SOURCE INFORMATION ▸
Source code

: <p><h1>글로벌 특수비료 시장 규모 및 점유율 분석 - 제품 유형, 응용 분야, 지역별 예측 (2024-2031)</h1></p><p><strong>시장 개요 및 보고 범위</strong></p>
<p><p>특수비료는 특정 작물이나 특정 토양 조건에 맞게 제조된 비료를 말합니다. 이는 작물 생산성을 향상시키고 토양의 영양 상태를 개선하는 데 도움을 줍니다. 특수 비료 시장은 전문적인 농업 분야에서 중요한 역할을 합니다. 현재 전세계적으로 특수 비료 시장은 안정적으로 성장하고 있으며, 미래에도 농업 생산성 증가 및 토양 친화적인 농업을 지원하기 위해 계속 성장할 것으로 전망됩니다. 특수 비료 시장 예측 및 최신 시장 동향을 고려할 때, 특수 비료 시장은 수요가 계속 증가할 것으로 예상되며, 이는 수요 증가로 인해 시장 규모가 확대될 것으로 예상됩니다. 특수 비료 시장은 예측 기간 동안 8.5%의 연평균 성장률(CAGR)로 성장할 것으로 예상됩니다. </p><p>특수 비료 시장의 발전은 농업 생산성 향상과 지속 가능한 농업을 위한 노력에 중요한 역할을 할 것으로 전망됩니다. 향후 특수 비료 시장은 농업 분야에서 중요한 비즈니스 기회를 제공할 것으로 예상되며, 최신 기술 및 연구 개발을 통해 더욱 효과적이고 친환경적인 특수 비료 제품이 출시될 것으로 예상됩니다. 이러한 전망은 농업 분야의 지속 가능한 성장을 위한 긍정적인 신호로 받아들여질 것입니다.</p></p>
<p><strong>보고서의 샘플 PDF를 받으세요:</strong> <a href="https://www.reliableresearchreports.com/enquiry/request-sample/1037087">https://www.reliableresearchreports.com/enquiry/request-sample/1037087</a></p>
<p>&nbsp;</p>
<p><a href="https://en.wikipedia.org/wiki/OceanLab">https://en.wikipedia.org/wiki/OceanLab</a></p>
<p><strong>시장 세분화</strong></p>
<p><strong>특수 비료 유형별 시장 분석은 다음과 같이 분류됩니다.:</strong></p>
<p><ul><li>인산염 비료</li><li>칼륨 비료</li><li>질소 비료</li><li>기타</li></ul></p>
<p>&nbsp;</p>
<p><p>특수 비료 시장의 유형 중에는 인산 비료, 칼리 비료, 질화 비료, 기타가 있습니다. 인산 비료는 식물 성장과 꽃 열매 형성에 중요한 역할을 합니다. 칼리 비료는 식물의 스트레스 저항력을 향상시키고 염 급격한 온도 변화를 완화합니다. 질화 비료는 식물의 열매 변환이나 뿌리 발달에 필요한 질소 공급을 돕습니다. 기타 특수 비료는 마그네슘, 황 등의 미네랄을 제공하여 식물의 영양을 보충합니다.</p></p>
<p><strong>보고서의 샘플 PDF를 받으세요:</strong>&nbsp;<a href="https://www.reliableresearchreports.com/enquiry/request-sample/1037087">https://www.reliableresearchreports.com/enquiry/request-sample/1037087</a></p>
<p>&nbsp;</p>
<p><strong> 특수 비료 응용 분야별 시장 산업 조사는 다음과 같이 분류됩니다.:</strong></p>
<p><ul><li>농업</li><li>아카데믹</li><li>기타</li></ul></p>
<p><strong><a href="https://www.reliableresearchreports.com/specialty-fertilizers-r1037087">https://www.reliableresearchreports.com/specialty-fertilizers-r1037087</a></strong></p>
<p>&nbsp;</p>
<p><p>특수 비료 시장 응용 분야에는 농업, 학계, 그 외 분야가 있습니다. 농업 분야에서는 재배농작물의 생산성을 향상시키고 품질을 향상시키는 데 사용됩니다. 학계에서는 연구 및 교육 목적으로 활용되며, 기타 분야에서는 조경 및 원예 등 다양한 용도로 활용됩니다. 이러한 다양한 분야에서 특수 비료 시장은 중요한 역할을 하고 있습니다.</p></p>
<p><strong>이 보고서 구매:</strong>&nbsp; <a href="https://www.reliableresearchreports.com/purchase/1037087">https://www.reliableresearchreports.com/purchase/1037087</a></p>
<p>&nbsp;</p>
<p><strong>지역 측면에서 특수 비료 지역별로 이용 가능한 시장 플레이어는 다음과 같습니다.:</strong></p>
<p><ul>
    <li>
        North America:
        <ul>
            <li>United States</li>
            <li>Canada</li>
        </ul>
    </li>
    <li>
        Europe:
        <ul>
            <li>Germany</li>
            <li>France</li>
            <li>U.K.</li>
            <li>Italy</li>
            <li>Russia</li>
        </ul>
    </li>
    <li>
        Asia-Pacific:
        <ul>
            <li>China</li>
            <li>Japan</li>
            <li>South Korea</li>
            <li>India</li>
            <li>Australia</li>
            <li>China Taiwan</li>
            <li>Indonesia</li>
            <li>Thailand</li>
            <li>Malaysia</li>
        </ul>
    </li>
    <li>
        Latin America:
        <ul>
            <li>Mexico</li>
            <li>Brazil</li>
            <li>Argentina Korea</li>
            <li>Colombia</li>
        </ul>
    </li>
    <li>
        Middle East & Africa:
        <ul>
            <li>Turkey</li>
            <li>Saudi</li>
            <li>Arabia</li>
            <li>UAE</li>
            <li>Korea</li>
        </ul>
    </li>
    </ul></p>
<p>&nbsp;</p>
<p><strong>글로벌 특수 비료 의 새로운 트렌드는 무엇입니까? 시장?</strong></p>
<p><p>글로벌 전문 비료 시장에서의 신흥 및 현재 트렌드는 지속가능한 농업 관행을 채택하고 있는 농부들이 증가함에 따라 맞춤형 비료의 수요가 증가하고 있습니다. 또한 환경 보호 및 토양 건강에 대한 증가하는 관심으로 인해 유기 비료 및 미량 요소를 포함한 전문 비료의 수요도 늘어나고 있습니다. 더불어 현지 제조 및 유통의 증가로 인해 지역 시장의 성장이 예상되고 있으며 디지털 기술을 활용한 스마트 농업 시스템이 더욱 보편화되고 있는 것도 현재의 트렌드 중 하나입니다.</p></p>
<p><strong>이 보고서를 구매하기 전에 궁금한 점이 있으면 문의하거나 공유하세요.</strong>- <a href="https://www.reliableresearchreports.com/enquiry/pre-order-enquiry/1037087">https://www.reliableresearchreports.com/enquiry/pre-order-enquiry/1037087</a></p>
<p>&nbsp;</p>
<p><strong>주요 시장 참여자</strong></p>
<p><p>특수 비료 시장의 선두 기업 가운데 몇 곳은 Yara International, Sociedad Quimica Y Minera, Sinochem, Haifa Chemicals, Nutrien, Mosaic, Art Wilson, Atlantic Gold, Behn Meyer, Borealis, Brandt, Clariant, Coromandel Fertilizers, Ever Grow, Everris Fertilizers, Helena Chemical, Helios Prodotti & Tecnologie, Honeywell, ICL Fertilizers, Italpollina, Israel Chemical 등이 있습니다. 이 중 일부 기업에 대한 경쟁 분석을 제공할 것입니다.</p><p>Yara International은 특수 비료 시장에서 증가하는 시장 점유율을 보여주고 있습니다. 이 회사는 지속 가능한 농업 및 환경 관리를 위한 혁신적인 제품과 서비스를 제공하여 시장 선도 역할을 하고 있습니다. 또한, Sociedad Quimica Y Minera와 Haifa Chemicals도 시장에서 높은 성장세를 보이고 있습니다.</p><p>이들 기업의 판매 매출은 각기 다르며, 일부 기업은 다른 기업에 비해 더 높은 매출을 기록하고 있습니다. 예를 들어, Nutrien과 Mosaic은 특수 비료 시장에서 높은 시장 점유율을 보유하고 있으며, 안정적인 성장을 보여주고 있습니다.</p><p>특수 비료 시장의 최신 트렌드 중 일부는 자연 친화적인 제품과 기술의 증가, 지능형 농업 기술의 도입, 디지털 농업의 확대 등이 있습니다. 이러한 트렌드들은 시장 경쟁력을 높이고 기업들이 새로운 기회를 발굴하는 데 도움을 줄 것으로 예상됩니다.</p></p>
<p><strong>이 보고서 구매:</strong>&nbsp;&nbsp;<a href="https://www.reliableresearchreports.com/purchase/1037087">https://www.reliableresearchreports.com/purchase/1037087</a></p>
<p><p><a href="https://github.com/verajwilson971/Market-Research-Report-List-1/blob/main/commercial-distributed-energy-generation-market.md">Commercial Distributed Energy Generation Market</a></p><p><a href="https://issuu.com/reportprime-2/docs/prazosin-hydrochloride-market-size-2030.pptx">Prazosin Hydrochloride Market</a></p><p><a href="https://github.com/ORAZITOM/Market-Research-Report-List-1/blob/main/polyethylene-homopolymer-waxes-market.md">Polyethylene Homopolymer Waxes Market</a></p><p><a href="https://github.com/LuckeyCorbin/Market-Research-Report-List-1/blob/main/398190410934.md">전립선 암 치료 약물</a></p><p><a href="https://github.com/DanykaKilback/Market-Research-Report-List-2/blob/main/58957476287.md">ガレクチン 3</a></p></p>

EXERCISE DESCRIPTION ▸ State, as a number only, how many lines in the entries include "Korea".

REPLY TO THE TASK ▸ 3